The article link says top 25 errors....
When you were working on those punch cards, using your green screen console (kids these days with color monitors and mice), what were you doing?
Did you ever transcode video and then upload it to some website called Youtube on "the internet"? Did you then play it back in a "web browser" that reads a document format that your grandma could probably learn? Did your mainframe even have "ethernet"? Or is that some modern fad that us kids use but will probably pass and we'll all go back to "real" computers with punch cards.
Did you ever have to contend with botnets, spyware or any of that? And dont say "if we used The Right Way Like When I Was Your Age, we wouldn't have those things because software would be Designed Properly". because if we used "The Right Way" like you, software would take so long to develop and cost so much that we wouldn't even have the fancy systems that even make malware possible.
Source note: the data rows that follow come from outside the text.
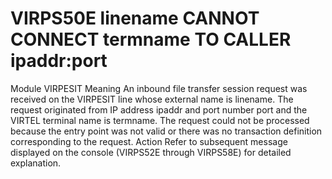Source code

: # VIRPS50E linename CANNOT CONNECT termname TO CALLER ipaddr:port
Module
    VIRPESIT
Meaning
    An inbound file transfer session request was received on the VIRPESIT line whose external name is linename. The request originated from IP address ipaddr  and port number port and the VIRTEL terminal  name is termname.     The request could not be processed because the entry point was not valid or there was no transaction definition corresponding to the request.
Action
    Refer to subsequent message displayed on the console (VIRPS52E through VIRPS58E) for detailed explanation.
Old timers crack me up. Ones that are skeptical of object oriented programming. Ones who think you can waterfall a huge project. I'd like just one of them to run a startup and waterfall Version 1.0 of their web-app (which, they wouldn't because the web is a fad, unlike their punch cards).
Sorry to be harsh, but get with the times. Computing these days is vastly more complex then back in the "good old days". Your 386 couldn't even play an mp3 without pegging the CPU, let alone a flash video containing one.
Until they try to bring in new-hires. How long does it take to train somebody who is used to modern office programs to use a DOS program like wordperfect? You think they'll ever get as proficient when what they see isn't what they get (a fad, I bet, right?)
Again, sorry to sound so harsh. You guys crack me up. Dont worry though, soon enough we'll see the errors in our ways and go back to time honored methods like waterfall. We'll abandon "scripting languages" like Ruby or C and use assembler like god intends.
Sheesh.
he lays the blame on PC developers (read: Microsoft) who kicked the time-honored waterfall model to the curb
The waterfall model is long-discredited and its downfall is nothing to do with Microsoft. Ian Sommerville in his Software Engineering book was discussing this in the early 90s. I recall a diagram of the spiral model which is very much like agile development, although we didn't call it that then.
Luckily Microsoft stepped in and bought the company, and now market the product as X-Box.
So how does full warranty work for OSS software?
I bought three Mercedes. Two of them got repossessed. Now, the dealers won't finance me when I go to buy another. Clearly, there is a shortage of Mercedes.
Look at your story. You had three programmers. Two quit (Yeah, I know, it wasn't because they were unhappy. Look, no one wants to be known as a malcontent or difficult. They lied to you.) Now, you can't get anyone in to interview who knows what they're doing.
You think maybe it's possible that your company's reputation precedes it? I know of half a dozen places in my town that nobody in their right mind would agree to work for.
Show me a man who says he can't find anyone to hire, and I'll show you a man nobody wants to work for.
Take that same man, triple the wages he's offering and wire a pacifier into his mouth and the ghosts of Ada Lovelace and Alan Turing will fight for the interview.
He put his boots up on the table and made a face. "The sig," he smirked. "You can waste your life in search of the sig."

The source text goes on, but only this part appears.